* [PATCH] mm: rearrange exit_mmap() to unlock before arch_exit_mmap
@ 2009-02-09 17:29 Lee Schermerhorn
2009-02-10 21:31 ` Andrew Morton
0 siblings, 1 reply; 3+ messages in thread
From: Lee Schermerhorn @ 2009-02-09 17:29 UTC (permalink / raw)
To: linux-kernel, stable, Andrew Morton
Cc: Jeremy Fitzhardinge, Keir Fraser, Christophe Saout,
Alex Williamson, Nick Piggin
From: Jeremy Fitzhardinge <jeremy@goop.org>
Subject: mm: rearrange exit_mmap() to unlock before arch_exit_mmap
Applicable to 29-rc4 and 28-stable
Christophe Saout reported [in precursor to:
http://marc.info/?l=linux-kernel&m=123209902707347&w=4]:
> Note that I also some a different issue with CONFIG_UNEVICTABLE_LRU.
> Seems like Xen tears down current->mm early on process termination, so
> that __get_user_pages in exit_mmap causes nasty messages when the
> process had any mlocked pages. (in fact, it somehow manages to get into
> the swapping code and produces a null pointer dereference trying to get
> a swap token)
Jeremy explained:
Yes.
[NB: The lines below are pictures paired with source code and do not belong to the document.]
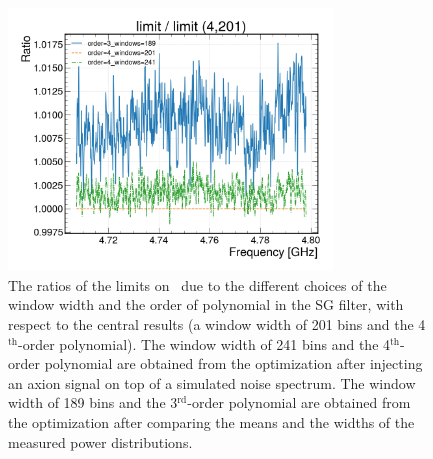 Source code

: \begin{figure} [htbp]
  \centering
  \includegraphics[width=8.6cm]{figures/sys_compareSG_4_201.png}
  \caption{The ratios of the limits on \gagg\ due to the different choices 
 of the window width and the order of polynomial in the SG filter, with 
respect to 
 the central results (a window width of 201 bins and the 4$^\text{th}$-order 
 polynomial). The window width of 241 bins and the 4$^\text{th}$-order 
 polynomial are obtained from the optimization after injecting an axion 
signal on top of a simulated noise spectrum. The window width of 189 bins and 
the 3$^\text{rd}$-order polynomial are obtained from the optimization 
 after comparing the means and the widths of the measured power distributions.}
  \label{fig:syssgfilter}
\end{figure}
 

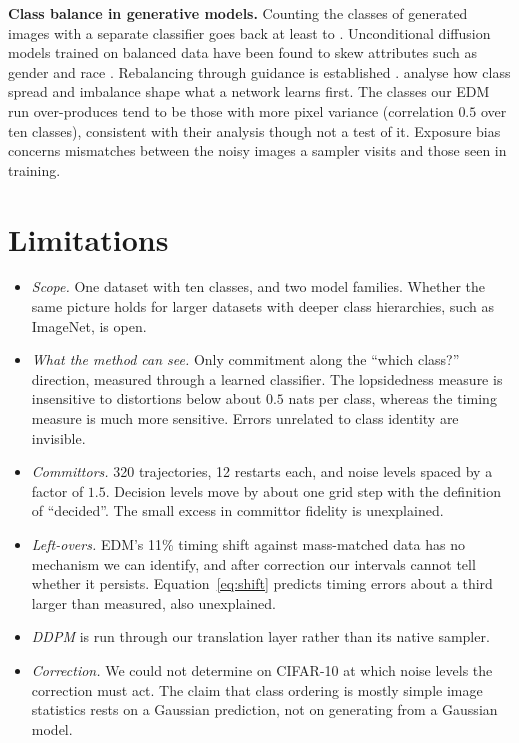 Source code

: \documentclass[11pt]{article}
\newcommand{\para}[1]{\textbf{#1}\hspace{0.6em}}
\begin{document}
\para{Class balance in generative models.}
Counting the classes of generated images with a separate classifier goes back at least to \citet{santurkar2018classification}. Unconditional diffusion models trained on balanced data have been found to skew attributes such as gender and race \citep{perera2023analyzing,pal2023gaussian}. Rebalancing through guidance is established \citep{qin2023class,parihar2024balancing}. \citet{nicoletti2026interplay} analyse how class spread and imbalance shape what a network learns first. The classes our EDM run over-produces tend to be those with more pixel variance (correlation $0.5$ over ten classes), consistent with their analysis though not a test of it. Exposure bias \citep{ning2024elucidating} concerns mismatches between the noisy images a sampler visits and those seen in training.

\section{Limitations}

\begin{itemize}[leftmargin=*]
\item \emph{Scope.} One dataset with ten classes, and two model families. Whether the same picture holds for larger datasets with deeper class hierarchies, such as ImageNet, is open.
\item \emph{What the method can see.} Only commitment along the ``which class?'' direction, measured through a learned classifier. The lopsidedness measure is insensitive to distortions below about $0.5$ nats per class, whereas the timing measure is much more sensitive. Errors unrelated to class identity are invisible.
\item \emph{Committors.} 320 trajectories, 12 restarts each, and noise levels spaced by a factor of $1.5$. Decision levels move by about one grid step with the definition of ``decided''. The small excess in committor fidelity is unexplained.
\item \emph{Left-overs.} EDM's 11\% timing shift against mass-matched data has no mechanism we can identify, and after correction our intervals cannot tell whether it persists. Equation~\eqref{eq:shift} predicts timing errors about a third larger than measured, also unexplained.
\item \emph{DDPM} is run through our translation layer rather than its native sampler.
\item \emph{Correction.} We could not determine on CIFAR-10 at which noise levels the correction must act. The claim that class ordering is mostly simple image statistics rests on a Gaussian prediction, not on generating from a Gaussian model.
\end{itemize}
\end{document}
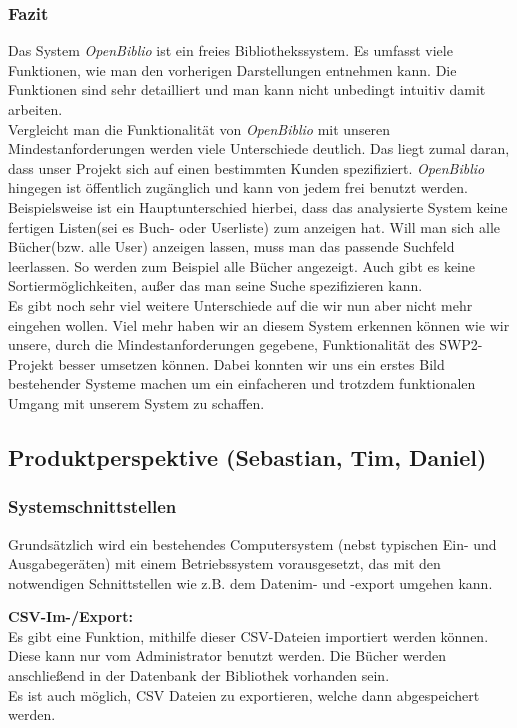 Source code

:\documentclass[fontsize=12pt,paper=a4,twoside]{scrartcl}
\begin{document}
\subsubsection*{Fazit} \label{subec:Fazit} Das System \emph{OpenBiblio} ist ein freies Bibliothekssystem. Es umfasst viele Funktionen, wie man den vorherigen Darstellungen entnehmen kann. Die Funktionen sind sehr detailliert und man kann nicht unbedingt intuitiv damit arbeiten.\\
Vergleicht man die Funktionalität von \emph{OpenBiblio} mit unseren Mindestanforderungen werden viele Unterschiede deutlich. Das liegt zumal daran, dass unser Projekt sich auf einen bestimmten Kunden spezifiziert. \emph{OpenBiblio} hingegen ist öffentlich zugänglich und kann von jedem frei benutzt werden.\\
Beispielsweise ist ein Hauptunterschied hierbei, dass das analysierte System keine fertigen Listen(sei es Buch- oder Userliste) zum anzeigen hat. Will man sich alle Bücher(bzw. alle User) anzeigen lassen, muss man das passende Suchfeld leerlassen. So werden zum Beispiel alle Bücher angezeigt. Auch gibt es keine Sortiermöglichkeiten, außer das man seine Suche spezifizieren kann.\\
Es gibt noch sehr viel weitere Unterschiede auf die wir nun aber nicht mehr eingehen wollen. Viel mehr haben wir an diesem System erkennen können wie wir unsere, durch die Mindestanforderungen gegebene, Funktionalität des SWP2-Projekt besser umsetzen können. Dabei konnten wir uns ein erstes Bild bestehender Systeme machen um ein einfacheren und trotzdem funktionalen Umgang mit unserem System zu schaffen.

\subsection{Produktperspektive (Sebastian, Tim, Daniel)} \label{subsec:Perspektiven}

\subsubsection{Systemschnittstellen} \label{subsubsec:SystemSchittstellen} Grundsätzlich wird ein bestehendes Computersystem (nebst typischen Ein- und Ausgabegeräten) mit einem Betriebssystem vorausgesetzt, das mit den notwendigen Schnittstellen wie z.B. dem Datenim- und -export umgehen kann.

\textbf{CSV-Im-/Export:}\\
Es gibt eine Funktion, mithilfe dieser CSV-Dateien importiert werden können. Diese kann nur vom Administrator benutzt werden. Die Bücher werden anschließend in der Datenbank der Bibliothek vorhanden sein.\\
Es ist auch möglich, CSV Dateien zu exportieren, welche dann abgespeichert werden.
\end{document}
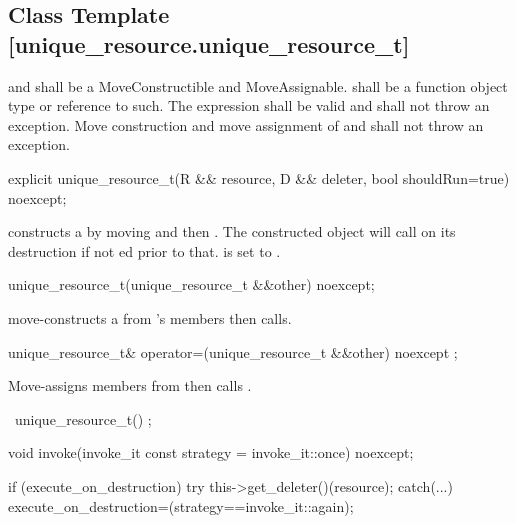 \documentclass[ebook,11pt,article]{memoir}
\begin{document}
\subsection {Class Template  [unique_resource.unique_resource_t]}

\pnum
\requires  {} and  shall be a MoveConstructible and MoveAssignable.
 shall be a function object type or reference to such. 
The expression  shall be valid
and shall not throw an exception.  %
Move construction and move assignment of  and  shall not throw an exception.


\begin{itemdecl}
explicit
unique_resource_t(R && resource, D && deleter, bool shouldRun=true) noexcept;
\end{itemdecl}

\pnum
\effects constructs a  by moving  and then . The constructed object will call  on its destruction if not ed prior to that.  is set to .

\begin{itemdecl}
unique_resource_t(unique_resource_t &&other) noexcept;
\end{itemdecl}

\pnum
\effects move-constructs a  from 's members then calls.

\begin{itemdecl}
unique_resource_t& operator=(unique_resource_t  &&other) noexcept ;
\end{itemdecl}

\pnum
\effects {} Move-assigns members from  then calls .

\begin{itemdecl}
~unique_resource_t() ;
\end{itemdecl}

\pnum
\effects {}

\begin{itemdecl}
void invoke(invoke_it const strategy = invoke_it::once) noexcept;
\end{itemdecl}

\pnum
\effects 
\begin{codeblock}
if (execute_on_destruction) try {
	this->get_deleter()(resource);
} catch(...){}
execute_on_destruction=(strategy==invoke_it::again);
\end{codeblock}
\end{document}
In the normal case under Xen, an in-use pagetable is "pinned",
meaning that it is RO to the kernel, and all updates must go via
hypercall (or writes are trapped and emulated, which is much the same
thing). An unpinned pagetable is not currently in use by any process,
and can be directly accessed as normal RW pages.
As an optimisation at process exit time, we unpin the pagetable as early
as possible (switching the process to init_mm), so that all the normal
pagetable teardown can happen with direct memory accesses.
This happens in exit_mmap() -> arch_exit_mmap(). The munlocking happens
a few lines below. The obvious thing to do would be to move
arch_exit_mmap() to below the munlock code, but I think we'd want to
call it even if mm->mmap is NULL, just to be on the safe side.
Thus, this patch:
exit_mmap() needs to unlock any locked vmas before calling
arch_exit_mmap, as the latter may switch the current mm to init_mm,
which would cause the former to fail.
Signed-off-by: Jeremy Fitzhardinge <jeremy.fitzhardinge@citrix.com>
Acked-by: Lee Schermerhorn <lee.schermerhorn@hp.com>
---
mm/mmap.c | 10 ++++++----
1 file changed, 6 insertions(+), 4 deletions(-)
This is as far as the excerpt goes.